** Given records **
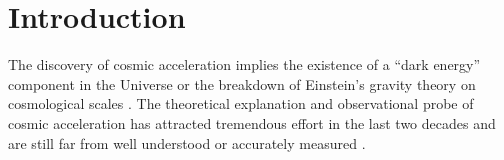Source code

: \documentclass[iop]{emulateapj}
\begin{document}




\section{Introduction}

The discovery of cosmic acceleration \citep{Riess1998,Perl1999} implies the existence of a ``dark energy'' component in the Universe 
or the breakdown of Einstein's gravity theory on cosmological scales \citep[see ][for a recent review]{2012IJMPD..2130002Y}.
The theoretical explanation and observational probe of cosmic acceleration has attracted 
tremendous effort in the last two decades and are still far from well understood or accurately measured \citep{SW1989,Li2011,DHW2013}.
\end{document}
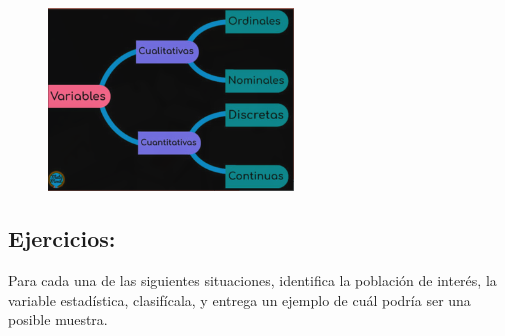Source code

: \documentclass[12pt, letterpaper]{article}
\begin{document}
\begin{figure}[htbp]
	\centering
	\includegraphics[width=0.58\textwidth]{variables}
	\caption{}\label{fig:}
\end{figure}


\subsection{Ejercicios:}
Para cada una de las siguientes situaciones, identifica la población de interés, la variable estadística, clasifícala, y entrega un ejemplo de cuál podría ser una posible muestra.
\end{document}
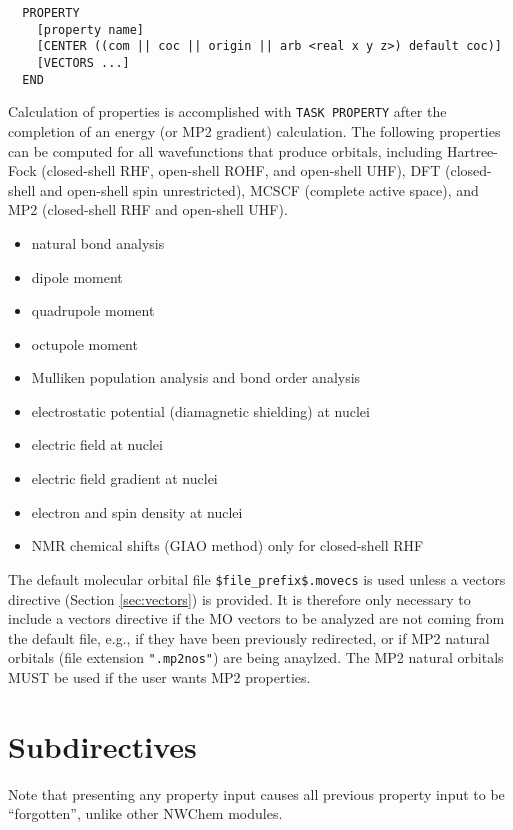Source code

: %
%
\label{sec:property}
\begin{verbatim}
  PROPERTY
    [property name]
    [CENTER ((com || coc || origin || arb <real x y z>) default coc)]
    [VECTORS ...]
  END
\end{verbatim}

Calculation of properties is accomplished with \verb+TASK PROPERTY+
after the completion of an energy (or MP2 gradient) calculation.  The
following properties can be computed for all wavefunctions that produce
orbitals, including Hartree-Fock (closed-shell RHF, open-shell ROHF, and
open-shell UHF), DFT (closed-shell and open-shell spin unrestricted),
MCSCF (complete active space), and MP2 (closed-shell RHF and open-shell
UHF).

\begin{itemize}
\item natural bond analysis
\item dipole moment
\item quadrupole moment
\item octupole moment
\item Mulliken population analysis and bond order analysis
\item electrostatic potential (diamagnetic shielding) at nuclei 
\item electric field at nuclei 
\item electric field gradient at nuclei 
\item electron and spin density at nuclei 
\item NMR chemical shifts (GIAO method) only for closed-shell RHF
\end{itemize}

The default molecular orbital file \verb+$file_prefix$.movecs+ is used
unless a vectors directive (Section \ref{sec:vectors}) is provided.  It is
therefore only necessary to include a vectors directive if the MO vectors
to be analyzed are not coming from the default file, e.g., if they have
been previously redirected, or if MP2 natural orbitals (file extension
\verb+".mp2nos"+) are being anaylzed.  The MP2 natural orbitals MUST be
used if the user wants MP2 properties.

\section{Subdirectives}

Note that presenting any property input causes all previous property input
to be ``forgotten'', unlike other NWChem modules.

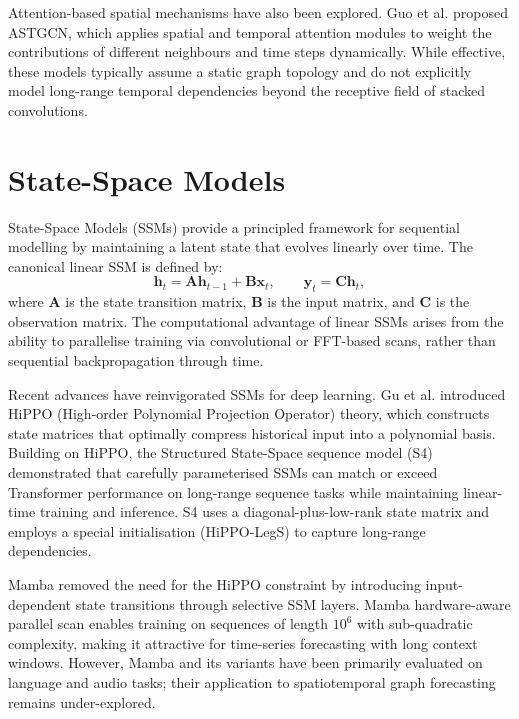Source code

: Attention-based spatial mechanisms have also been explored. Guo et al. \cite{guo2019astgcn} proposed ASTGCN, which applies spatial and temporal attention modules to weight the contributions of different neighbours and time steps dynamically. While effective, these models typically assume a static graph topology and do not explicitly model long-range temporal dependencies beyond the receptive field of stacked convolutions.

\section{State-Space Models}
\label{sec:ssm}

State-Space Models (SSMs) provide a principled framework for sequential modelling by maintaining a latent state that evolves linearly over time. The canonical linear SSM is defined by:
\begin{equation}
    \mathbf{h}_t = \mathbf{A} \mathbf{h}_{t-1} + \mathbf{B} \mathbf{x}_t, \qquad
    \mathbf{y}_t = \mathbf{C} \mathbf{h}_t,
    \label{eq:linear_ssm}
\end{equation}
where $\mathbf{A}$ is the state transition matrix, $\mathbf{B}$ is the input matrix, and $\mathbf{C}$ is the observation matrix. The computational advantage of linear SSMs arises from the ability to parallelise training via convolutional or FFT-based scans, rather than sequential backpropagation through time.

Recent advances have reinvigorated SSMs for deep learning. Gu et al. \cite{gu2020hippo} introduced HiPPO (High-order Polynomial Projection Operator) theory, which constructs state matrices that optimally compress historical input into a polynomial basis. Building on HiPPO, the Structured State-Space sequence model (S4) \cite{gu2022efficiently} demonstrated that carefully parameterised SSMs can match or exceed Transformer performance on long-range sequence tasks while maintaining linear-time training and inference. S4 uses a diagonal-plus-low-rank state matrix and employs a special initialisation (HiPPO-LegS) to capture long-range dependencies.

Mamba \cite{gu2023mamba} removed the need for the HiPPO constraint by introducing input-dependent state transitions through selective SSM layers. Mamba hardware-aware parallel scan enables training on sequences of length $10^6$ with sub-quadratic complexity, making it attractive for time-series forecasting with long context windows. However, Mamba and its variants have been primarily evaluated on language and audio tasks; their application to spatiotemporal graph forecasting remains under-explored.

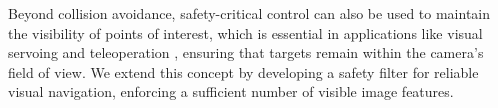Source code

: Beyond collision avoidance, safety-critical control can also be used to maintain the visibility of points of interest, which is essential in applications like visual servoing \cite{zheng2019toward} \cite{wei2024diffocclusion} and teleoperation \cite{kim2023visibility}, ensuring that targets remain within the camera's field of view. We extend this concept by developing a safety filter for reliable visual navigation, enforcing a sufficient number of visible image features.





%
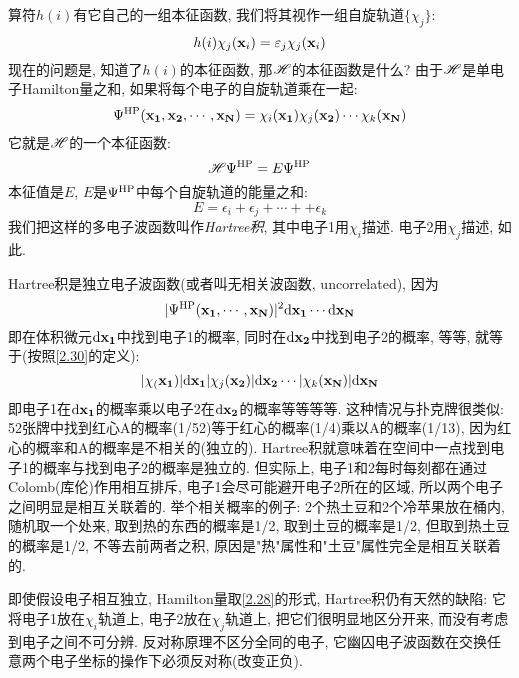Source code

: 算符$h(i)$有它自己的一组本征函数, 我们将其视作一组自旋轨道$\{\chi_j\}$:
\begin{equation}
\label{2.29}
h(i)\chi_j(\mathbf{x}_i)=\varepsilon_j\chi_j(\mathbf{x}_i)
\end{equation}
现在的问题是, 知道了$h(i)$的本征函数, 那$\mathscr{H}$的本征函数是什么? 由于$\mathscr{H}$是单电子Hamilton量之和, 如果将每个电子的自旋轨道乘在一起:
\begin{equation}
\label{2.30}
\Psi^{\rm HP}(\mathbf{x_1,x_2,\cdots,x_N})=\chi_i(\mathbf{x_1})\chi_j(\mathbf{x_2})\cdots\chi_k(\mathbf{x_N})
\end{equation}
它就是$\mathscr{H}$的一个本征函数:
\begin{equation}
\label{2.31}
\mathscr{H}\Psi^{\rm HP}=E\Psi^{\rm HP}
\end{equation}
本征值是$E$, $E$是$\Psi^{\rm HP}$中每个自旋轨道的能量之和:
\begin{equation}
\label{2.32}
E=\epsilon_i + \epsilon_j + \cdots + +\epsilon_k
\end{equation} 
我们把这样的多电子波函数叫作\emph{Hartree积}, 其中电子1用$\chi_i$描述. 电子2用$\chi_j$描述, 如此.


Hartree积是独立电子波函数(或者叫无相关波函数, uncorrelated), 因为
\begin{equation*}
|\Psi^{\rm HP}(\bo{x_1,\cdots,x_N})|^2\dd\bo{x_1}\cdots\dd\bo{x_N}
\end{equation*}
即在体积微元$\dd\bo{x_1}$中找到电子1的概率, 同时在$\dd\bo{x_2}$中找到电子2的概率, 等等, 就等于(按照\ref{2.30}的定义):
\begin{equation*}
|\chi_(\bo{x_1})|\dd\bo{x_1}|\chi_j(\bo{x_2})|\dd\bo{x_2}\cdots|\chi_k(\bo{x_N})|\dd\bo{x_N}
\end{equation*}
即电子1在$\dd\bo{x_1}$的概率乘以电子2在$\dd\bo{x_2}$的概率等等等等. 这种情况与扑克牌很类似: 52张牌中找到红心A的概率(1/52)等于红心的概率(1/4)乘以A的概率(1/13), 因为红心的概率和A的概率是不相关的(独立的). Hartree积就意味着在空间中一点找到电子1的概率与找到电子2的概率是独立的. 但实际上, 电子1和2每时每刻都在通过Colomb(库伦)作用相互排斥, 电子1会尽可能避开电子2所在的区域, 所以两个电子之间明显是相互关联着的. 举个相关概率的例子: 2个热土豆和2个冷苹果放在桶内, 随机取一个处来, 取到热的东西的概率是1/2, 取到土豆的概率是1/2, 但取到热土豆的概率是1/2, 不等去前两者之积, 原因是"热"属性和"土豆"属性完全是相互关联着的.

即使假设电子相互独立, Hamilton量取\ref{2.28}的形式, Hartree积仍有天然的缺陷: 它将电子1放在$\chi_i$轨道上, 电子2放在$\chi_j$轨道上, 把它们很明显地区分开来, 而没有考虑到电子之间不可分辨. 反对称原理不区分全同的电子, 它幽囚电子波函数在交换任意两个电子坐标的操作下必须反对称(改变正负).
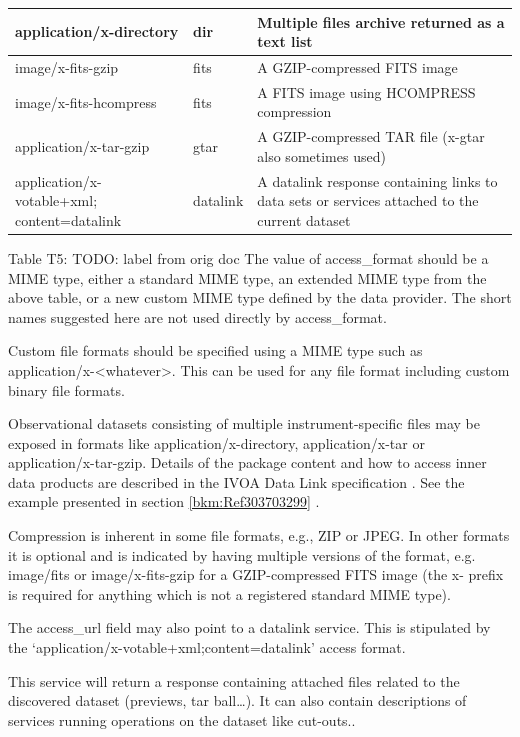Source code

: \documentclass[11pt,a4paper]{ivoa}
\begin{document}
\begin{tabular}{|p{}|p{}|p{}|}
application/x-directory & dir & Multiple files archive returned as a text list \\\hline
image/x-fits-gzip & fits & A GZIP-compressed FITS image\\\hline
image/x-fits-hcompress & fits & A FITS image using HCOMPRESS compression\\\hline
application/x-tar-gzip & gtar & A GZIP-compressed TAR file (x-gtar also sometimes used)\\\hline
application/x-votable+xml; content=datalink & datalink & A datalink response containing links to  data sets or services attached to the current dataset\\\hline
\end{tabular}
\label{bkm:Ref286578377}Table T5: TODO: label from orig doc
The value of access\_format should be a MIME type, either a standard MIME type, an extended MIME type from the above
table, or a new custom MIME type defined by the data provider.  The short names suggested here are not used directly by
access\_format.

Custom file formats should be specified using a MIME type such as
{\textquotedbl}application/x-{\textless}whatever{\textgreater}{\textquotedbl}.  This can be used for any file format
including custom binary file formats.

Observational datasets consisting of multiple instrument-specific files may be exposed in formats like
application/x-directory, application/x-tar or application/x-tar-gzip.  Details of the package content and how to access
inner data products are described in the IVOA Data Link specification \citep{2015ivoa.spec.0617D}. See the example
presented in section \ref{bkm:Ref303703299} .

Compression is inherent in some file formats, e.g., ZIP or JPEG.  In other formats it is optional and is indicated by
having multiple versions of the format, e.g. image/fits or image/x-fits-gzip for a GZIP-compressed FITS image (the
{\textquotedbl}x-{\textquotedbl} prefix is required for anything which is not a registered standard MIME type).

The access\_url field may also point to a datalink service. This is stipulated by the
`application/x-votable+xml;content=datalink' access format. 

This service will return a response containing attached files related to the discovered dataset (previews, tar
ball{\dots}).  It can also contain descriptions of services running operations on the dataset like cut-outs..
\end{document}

** What to do **
Your answer should consist of the lines from the line with "[VECTORS ...]" to the line with "unless a vectors" above, repeated exactly, both ends included.

** Written solution **
    [VECTORS ...]
  END
\end{verbatim}

Calculation of properties is accomplished with \verb+TASK PROPERTY+
after the completion of an energy (or MP2 gradient) calculation.  The
following properties can be computed for all wavefunctions that produce
orbitals, including Hartree-Fock (closed-shell RHF, open-shell ROHF, and
open-shell UHF), DFT (closed-shell and open-shell spin unrestricted),
MCSCF (complete active space), and MP2 (closed-shell RHF and open-shell
UHF).

\begin{itemize}
\item natural bond analysis
\item dipole moment
\item quadrupole moment
\item octupole moment
\item Mulliken population analysis and bond order analysis
\item electrostatic potential (diamagnetic shielding) at nuclei 
\item electric field at nuclei 
\item electric field gradient at nuclei 
\item electron and spin density at nuclei 
\item NMR chemical shifts (GIAO method) only for closed-shell RHF
\end{itemize}

The default molecular orbital file \verb+$file_prefix$.movecs+ is used
unless a vectors directive (Section \ref{sec:vectors}) is provided.  It is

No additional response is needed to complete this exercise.